Stored data entries
───

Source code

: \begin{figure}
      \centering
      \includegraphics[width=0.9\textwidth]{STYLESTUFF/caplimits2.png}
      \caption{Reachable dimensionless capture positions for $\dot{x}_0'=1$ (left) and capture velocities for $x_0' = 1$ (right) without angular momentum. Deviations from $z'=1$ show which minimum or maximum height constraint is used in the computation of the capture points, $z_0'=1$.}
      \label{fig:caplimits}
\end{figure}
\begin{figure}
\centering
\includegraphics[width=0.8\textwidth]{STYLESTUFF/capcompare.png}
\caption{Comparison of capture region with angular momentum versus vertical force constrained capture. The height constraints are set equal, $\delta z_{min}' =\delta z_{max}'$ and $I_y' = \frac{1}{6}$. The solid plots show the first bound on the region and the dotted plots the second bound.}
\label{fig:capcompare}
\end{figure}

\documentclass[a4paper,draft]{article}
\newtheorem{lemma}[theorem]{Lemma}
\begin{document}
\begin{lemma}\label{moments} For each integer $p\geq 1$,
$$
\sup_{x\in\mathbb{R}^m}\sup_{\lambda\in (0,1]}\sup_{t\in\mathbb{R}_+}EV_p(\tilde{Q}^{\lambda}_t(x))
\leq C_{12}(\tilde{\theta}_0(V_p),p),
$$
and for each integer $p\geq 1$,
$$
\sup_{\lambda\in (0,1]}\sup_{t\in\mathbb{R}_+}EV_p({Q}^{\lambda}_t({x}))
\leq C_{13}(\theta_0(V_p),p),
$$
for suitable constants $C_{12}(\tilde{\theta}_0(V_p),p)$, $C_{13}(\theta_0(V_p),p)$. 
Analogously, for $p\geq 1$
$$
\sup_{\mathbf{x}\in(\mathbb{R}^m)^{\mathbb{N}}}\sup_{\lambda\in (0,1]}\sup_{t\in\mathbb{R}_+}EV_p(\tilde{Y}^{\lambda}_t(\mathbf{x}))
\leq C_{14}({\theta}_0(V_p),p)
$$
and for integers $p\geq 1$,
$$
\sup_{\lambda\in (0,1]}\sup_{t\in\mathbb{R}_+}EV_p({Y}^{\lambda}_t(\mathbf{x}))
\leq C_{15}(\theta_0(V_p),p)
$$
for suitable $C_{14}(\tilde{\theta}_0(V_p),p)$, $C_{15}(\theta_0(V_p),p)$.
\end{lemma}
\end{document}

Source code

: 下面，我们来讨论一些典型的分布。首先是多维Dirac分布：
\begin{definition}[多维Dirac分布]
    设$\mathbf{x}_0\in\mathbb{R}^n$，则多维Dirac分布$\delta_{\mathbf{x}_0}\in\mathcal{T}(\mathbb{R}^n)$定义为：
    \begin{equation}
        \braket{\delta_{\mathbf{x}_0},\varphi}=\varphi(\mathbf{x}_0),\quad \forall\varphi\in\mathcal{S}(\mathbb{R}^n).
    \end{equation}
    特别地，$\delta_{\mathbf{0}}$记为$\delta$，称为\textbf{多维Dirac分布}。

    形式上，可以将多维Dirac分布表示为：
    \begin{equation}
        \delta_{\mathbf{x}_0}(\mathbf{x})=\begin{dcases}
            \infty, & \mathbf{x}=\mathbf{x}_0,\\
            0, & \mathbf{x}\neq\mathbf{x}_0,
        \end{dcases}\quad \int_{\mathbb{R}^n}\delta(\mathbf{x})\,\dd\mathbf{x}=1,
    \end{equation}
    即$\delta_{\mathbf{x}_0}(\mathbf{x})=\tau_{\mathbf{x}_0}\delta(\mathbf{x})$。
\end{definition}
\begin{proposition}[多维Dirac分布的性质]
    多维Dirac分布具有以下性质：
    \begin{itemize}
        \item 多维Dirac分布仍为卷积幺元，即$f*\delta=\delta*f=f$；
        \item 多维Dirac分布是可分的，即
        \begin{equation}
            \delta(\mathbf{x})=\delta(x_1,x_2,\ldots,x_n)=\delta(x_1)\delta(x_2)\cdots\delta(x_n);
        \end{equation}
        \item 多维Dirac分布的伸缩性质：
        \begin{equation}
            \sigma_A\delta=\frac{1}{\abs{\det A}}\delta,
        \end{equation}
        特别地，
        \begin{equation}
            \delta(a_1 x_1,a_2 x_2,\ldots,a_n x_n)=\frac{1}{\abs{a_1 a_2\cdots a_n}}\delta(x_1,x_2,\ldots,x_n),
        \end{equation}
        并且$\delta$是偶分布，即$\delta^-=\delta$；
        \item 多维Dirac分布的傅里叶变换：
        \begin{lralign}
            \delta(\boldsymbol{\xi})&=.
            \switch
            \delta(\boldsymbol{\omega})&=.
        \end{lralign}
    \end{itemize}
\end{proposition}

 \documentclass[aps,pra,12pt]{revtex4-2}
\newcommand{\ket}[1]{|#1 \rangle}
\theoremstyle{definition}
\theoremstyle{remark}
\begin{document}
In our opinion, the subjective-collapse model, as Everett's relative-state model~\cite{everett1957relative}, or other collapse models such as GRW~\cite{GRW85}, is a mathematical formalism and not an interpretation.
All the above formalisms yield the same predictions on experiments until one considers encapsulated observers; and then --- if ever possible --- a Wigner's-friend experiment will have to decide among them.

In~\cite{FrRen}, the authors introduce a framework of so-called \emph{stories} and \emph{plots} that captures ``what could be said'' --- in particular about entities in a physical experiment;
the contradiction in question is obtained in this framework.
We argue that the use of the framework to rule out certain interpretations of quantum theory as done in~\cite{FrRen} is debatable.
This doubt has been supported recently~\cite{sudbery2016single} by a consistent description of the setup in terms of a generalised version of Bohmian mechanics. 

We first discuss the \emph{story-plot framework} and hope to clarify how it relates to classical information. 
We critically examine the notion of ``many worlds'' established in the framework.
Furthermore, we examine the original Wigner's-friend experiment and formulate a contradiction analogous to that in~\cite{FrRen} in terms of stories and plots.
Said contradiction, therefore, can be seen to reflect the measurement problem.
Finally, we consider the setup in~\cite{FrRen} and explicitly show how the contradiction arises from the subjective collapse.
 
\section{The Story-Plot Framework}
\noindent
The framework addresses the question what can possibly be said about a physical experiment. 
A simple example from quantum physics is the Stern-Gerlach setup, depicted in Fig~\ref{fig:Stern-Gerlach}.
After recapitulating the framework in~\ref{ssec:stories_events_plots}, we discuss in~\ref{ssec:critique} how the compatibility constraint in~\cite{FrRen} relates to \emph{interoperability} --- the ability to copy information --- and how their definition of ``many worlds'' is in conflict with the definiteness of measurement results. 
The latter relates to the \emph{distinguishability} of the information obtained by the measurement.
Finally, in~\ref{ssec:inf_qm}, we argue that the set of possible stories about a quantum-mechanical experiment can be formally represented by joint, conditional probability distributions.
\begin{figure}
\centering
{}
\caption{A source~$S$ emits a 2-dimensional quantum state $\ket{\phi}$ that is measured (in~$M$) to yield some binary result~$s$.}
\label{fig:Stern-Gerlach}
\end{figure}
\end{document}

───

▸ **EXERCISE INSTRUCTIONS**: All lines carrying the word "includegraphics" must be copied from the data above.

▸ **WORKED SOLUTION**:
      \includegraphics[width=0.9\textwidth]{STYLESTUFF/caplimits2.png}
\includegraphics[width=0.8\textwidth]{STYLESTUFF/capcompare.png}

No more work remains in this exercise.